A scientific article co-authored by the doctoral student of Iliauni International Doctoral School was published in the highly-rated “Astrophysical Journal”
Salome Mchedlidze, a doctoral student at the Lehmann-Haupt International Doctoral School of Ilia State University and the University of Göttingen, together with her colleagues and with the supervision of Axel Brandenburg and Tinatin Kakhniashvili, Professors of Ilia State University, published the article in the highly-rated journal “Astrophysical Journal” entitled “Evolution of Primordial Magnetic Fields during Large Scale Structure Formation”, Mtchedlidze, S; Dominguez-Fernandez, P; Du, X; Brandenburg, A; Kahniashvili, T, et al. doi: 10.3847/1538-4357/ac5960 929, 127 (2022).
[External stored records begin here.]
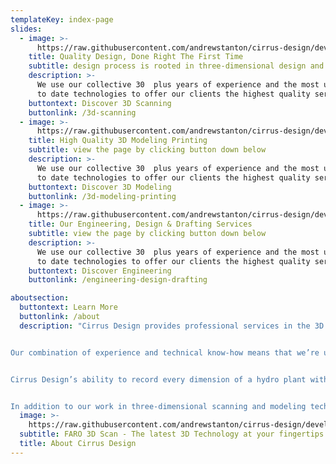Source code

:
 ```yaml
---
templateKey: index-page
slides:
  - image: >-
      https://raw.githubusercontent.com/andrewstanton/cirrus-design/develop/static/img/slide-temp.jpg
    title: Quality Design, Done Right The First Time
    subtitle: design process is rooted in three-dimensional design and drafting
    description: >-
      We use our collective 30  plus years of experience and the most up 
      to date technologies to offer our clients the highest quality service.
    buttontext: Discover 3D Scanning
    buttonlink: /3d-scanning
  - image: >-
      https://raw.githubusercontent.com/andrewstanton/cirrus-design/develop/static/img/3d-scanning-3d-printing.jpg
    title: High Quality 3D Modeling Printing
    subtitle: view the page by clicking button down below
    description: >-
      We use our collective 30  plus years of experience and the most up 
      to date technologies to offer our clients the highest quality service.
    buttontext: Discover 3D Modeling
    buttonlink: /3d-modeling-printing
  - image: >-
      https://raw.githubusercontent.com/andrewstanton/cirrus-design/develop/static/img/scanning.jpg
    title: Our Engineering, Design & Drafting Services
    subtitle: view the page by clicking button down below
    description: >-
      We use our collective 30  plus years of experience and the most up 
      to date technologies to offer our clients the highest quality service.
    buttontext: Discover Engineering
    buttonlink: /engineering-design-drafting

aboutsection:
  buttontext: Learn More
  buttonlink: /about
  description: "Cirrus Design provides professional services in the 3D scanning and modeling industries and offers a wide array of engineering services. Our experienced team uses the most up-to-date technologies available to offer our clients the highest quality service at competitive rates.


Our combination of experience and technical know-how means that we’re uniquely equipped to specialize in 3D scanning and modeling of hydroelectric power plants. Generating accurate 3D maps of hydro plants presents a unique challenge. In some cases, these facilities and their buildings are more than 100 years old and existing documentation is often incorrect or lacking entirely.


Cirrus Design’s ability to record every dimension of a hydro plant within about 1/8th of an inch, thereby generating a truly accurate representation of what exists at the plant, is a massive benefit to our clients.


In addition to our work in three-dimensional scanning and modeling technologies, Cirrus Designs focuses on architectural engineering construction, real estate, reverse engineering, conceptual design testing and 3D printing. We also offer our clients mechanical, electrical and structural engineering services."
  image: >-
    https://raw.githubusercontent.com/andrewstanton/cirrus-design/develop/static/img/about-cirrus-design.jpg
  subtitle: FARO 3D Scan - The latest 3D Technology at your fingertips
  title: About Cirrus Design
---
```

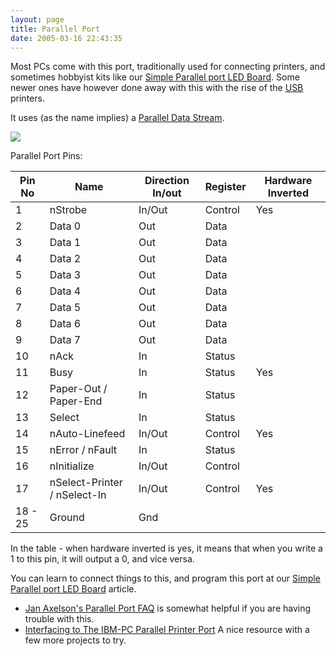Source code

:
 ```yaml
---
layout: page
title: Parallel Port
date: 2005-03-16 22:43:35
---
```

Most PCs come with this port, traditionally used for connecting printers, and sometimes hobbyist kits like our <a href="/wiki/simple_parallel_port_led_board.html" title="How to attach and program an LED to the parallel port on a PC">Simple Parallel port LED Board</a>. Some newer ones have however done away with this with the rise of the <a href="/wiki/universal_serial_bus.html" title="Universal Serial Bus">USB</a> printers.

It uses (as the name implies) a <a href="/wiki/parallel_data_stream.html" title="Parallel Data Stream">Parallel Data Stream</a>.

<img class="img-responsive" src="image119"/>

Parallel Port Pins:

<table class="normal" id="fancytable_1"> <thead> <tr> <th>Pin No</th> <th>Name</th> <th>Direction In/out</th> <th>Register</th> <th>Hardware Inverted</th> </tr> </thead> <tbody> <tr> <td class="odd">1</td> <td class="odd">nStrobe</td> <td class="odd">In/Out</td> <td class="odd">Control</td> <td class="odd">Yes</td> </tr> <tr> <td class="even">2</td> <td class="even">Data 0</td> <td class="even">Out</td> <td class="even">Data</td> <td class="even"></td> </tr> <tr> <td class="odd">3</td> <td class="odd">Data 1</td> <td class="odd">Out</td> <td class="odd">Data</td> <td class="odd"></td> </tr> <tr> <td class="even">4</td> <td class="even">Data 2</td> <td class="even">Out</td> <td class="even">Data</td> <td class="even"></td> </tr> <tr> <td class="odd">5</td> <td class="odd">Data 3</td> <td class="odd">Out</td> <td class="odd">Data</td> <td class="odd"></td> </tr> <tr> <td class="even">6</td> <td class="even">Data 4</td> <td class="even">Out</td> <td class="even">Data</td> <td class="even"></td> </tr> <tr> <td class="odd">7</td> <td class="odd">Data 5</td> <td class="odd">Out</td> <td class="odd">Data</td> <td class="odd"></td> </tr> <tr> <td class="even">8</td> <td class="even">Data 6</td> <td class="even">Out</td> <td class="even">Data</td> <td class="even"></td> </tr> <tr> <td class="odd">9</td> <td class="odd">Data 7</td> <td class="odd">Out</td> <td class="odd">Data</td> <td class="odd"></td> </tr> <tr> <td class="even">10</td> <td class="even">nAck</td> <td class="even">In</td> <td class="even">Status</td> <td class="even"></td> </tr> <tr> <td class="odd">11</td> <td class="odd">Busy</td> <td class="odd">In</td> <td class="odd">Status</td> <td class="odd">Yes</td> </tr> <tr> <td class="even">12</td> <td class="even">Paper-Out / Paper-End</td> <td class="even">In</td> <td class="even">Status</td> <td class="even"></td> </tr> <tr> <td class="odd">13</td> <td class="odd">Select</td> <td class="odd">In</td> <td class="odd">Status</td> <td class="odd"></td> </tr> <tr> <td class="even">14</td> <td class="even">nAuto-Linefeed</td> <td class="even">In/Out</td> <td class="even">Control</td> <td class="even">Yes</td> </tr> <tr> <td class="odd">15</td> <td class="odd">nError / nFault</td> <td class="odd">In</td> <td class="odd">Status</td> <td class="odd"></td> </tr> <tr> <td class="even">16</td> <td class="even">nInitialize</td> <td class="even">In/Out</td> <td class="even">Control</td> <td class="even"></td> </tr> <tr> <td class="odd">17</td> <td class="odd">nSelect-Printer / nSelect-In</td> <td class="odd">In/Out</td> <td class="odd">Control</td> <td class="odd">Yes</td> </tr> <tr> <td class="even">18 - 25</td> <td class="even">Ground</td> <td class="even">Gnd</td> <td class="even"></td> <td class="even"></td> </tr> </tbody> </table>

In the table - when hardware inverted is yes, it means that when you write a 1 to this pin, it will output a 0, and vice versa.

You can learn to connect things to this, and program this port at our <a href="/wiki/simple_parallel_port_led_board.html" title="How to attach and program an LED to the parallel port on a PC">Simple Parallel port LED Board</a> article.

* [Jan Axelson's Parallel Port FAQ](http://janaxelson.com/jansfaq.htm) is somewhat helpful if you are having trouble with this.
* [Interfacing to The IBM-PC Parallel Printer Port](http://www.massmind.org/techref/io/parallel/par.html) A nice resource with a few more projects to try.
The article deals with the research of large-scale magnetic fields through cosmological simulations. Large-scale magnetic fields are magnetic fields, which are observed across galaxies and galaxy clusters, i.e., across much larger scales than of our nearest star, (also magnetized) the Sun.
The question of the origin of these magnetic fields is still unresolved. Recent observations have also shown that magnetic fields can exist in cosmic void as well, i.e., in the absence of matter.
Such observations have strengthened the pre-existing hypothesis about the origin of magnetic fields, namely that magnetic fields may have originated as a result of processes taking place in the early universe *, like the Cosmic Microwave Background (CMB). Magnetic fields generated in the early universe are also called Primordial Magnetic Fields. These are the ones studied by the authors in the above-mentioned work.
The study of the Primordial Magnetic Fields is important because we can 'look' at different stages of the evolution of the universe. For example, primordial magnetic fields are often seen as the source of gravitational waves, and/or the accelerating factor of the reionization era of the universe. To recount the history of the origin of observable large-scale magnetic fields, it is necessary to study the evolution of magnetic fields. In this article, this topic is explored through numerical modeling and it is shown that information about the distribution of Primordial Magnetic Fields will be preserved in a large part of the universe and future observations (e.g., Square Kilometer Array; SKA) will make it possible to specify their generation mechanisms. Ascertaining generation mechanisms, in turn, will make it possible to understand the contribution of magnetic fields to the formation of today’s large-scale structure.
Ilia State University congratulates the doctoral student on this great success.